▶ _EXERCISE INSTRUCTIONS_
An exact transcription of all the data is the expected reply.

▶ _INPUT DATA_

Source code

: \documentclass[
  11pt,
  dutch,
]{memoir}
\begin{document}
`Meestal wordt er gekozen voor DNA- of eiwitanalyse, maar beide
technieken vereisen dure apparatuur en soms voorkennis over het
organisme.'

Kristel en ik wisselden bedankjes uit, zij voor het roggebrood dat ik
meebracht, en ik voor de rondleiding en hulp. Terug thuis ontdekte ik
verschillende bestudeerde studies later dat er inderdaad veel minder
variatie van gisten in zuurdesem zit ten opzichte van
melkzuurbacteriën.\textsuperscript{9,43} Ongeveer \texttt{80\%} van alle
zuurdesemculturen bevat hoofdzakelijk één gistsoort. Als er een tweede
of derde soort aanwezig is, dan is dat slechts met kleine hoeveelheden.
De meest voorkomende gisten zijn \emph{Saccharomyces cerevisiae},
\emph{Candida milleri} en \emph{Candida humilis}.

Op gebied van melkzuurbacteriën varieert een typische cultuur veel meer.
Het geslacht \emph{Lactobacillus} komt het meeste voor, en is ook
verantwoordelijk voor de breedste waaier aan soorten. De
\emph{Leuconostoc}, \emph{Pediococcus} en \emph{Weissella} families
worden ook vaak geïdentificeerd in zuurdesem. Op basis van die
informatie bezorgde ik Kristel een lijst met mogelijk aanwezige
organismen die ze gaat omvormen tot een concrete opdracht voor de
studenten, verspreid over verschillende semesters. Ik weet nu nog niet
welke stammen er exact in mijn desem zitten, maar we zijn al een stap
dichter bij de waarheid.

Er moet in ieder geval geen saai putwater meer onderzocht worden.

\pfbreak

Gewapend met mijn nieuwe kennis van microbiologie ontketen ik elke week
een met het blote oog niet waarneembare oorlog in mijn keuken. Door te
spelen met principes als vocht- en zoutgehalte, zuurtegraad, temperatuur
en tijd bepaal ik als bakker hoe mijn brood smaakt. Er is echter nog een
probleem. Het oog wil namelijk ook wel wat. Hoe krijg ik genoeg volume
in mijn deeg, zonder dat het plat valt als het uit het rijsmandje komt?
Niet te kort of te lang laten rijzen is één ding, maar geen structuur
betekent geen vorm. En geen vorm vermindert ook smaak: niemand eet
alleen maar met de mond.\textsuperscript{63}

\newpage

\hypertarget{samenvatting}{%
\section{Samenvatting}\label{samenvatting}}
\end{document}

▶ _EXERCISE RESPONSE_
Source code

: \documentclass[
  11pt,
  dutch,
]{memoir}
\begin{document}
`Meestal wordt er gekozen voor DNA- of eiwitanalyse, maar beide
technieken vereisen dure apparatuur en soms voorkennis over het
organisme.'

Kristel en ik wisselden bedankjes uit, zij voor het roggebrood dat ik
meebracht, en ik voor de rondleiding en hulp. Terug thuis ontdekte ik
verschillende bestudeerde studies later dat er inderdaad veel minder
variatie van gisten in zuurdesem zit ten opzichte van
melkzuurbacteriën.\textsuperscript{9,43} Ongeveer \texttt{80\%} van alle
zuurdesemculturen bevat hoofdzakelijk één gistsoort. Als er een tweede
of derde soort aanwezig is, dan is dat slechts met kleine hoeveelheden.
De meest voorkomende gisten zijn \emph{Saccharomyces cerevisiae},
\emph{Candida milleri} en \emph{Candida humilis}.

Op gebied van melkzuurbacteriën varieert een typische cultuur veel meer.
Het geslacht \emph{Lactobacillus} komt het meeste voor, en is ook
verantwoordelijk voor de breedste waaier aan soorten. De
\emph{Leuconostoc}, \emph{Pediococcus} en \emph{Weissella} families
worden ook vaak geïdentificeerd in zuurdesem. Op basis van die
informatie bezorgde ik Kristel een lijst met mogelijk aanwezige
organismen die ze gaat omvormen tot een concrete opdracht voor de
studenten, verspreid over verschillende semesters. Ik weet nu nog niet
welke stammen er exact in mijn desem zitten, maar we zijn al een stap
dichter bij de waarheid.

Er moet in ieder geval geen saai putwater meer onderzocht worden.

\pfbreak

Gewapend met mijn nieuwe kennis van microbiologie ontketen ik elke week
een met het blote oog niet waarneembare oorlog in mijn keuken. Door te
spelen met principes als vocht- en zoutgehalte, zuurtegraad, temperatuur
en tijd bepaal ik als bakker hoe mijn brood smaakt. Er is echter nog een
probleem. Het oog wil namelijk ook wel wat. Hoe krijg ik genoeg volume
in mijn deeg, zonder dat het plat valt als het uit het rijsmandje komt?
Niet te kort of te lang laten rijzen is één ding, maar geen structuur
betekent geen vorm. En geen vorm vermindert ook smaak: niemand eet
alleen maar met de mond.\textsuperscript{63}

\newpage

\hypertarget{samenvatting}{%
\section{Samenvatting}\label{samenvatting}}
\end{document}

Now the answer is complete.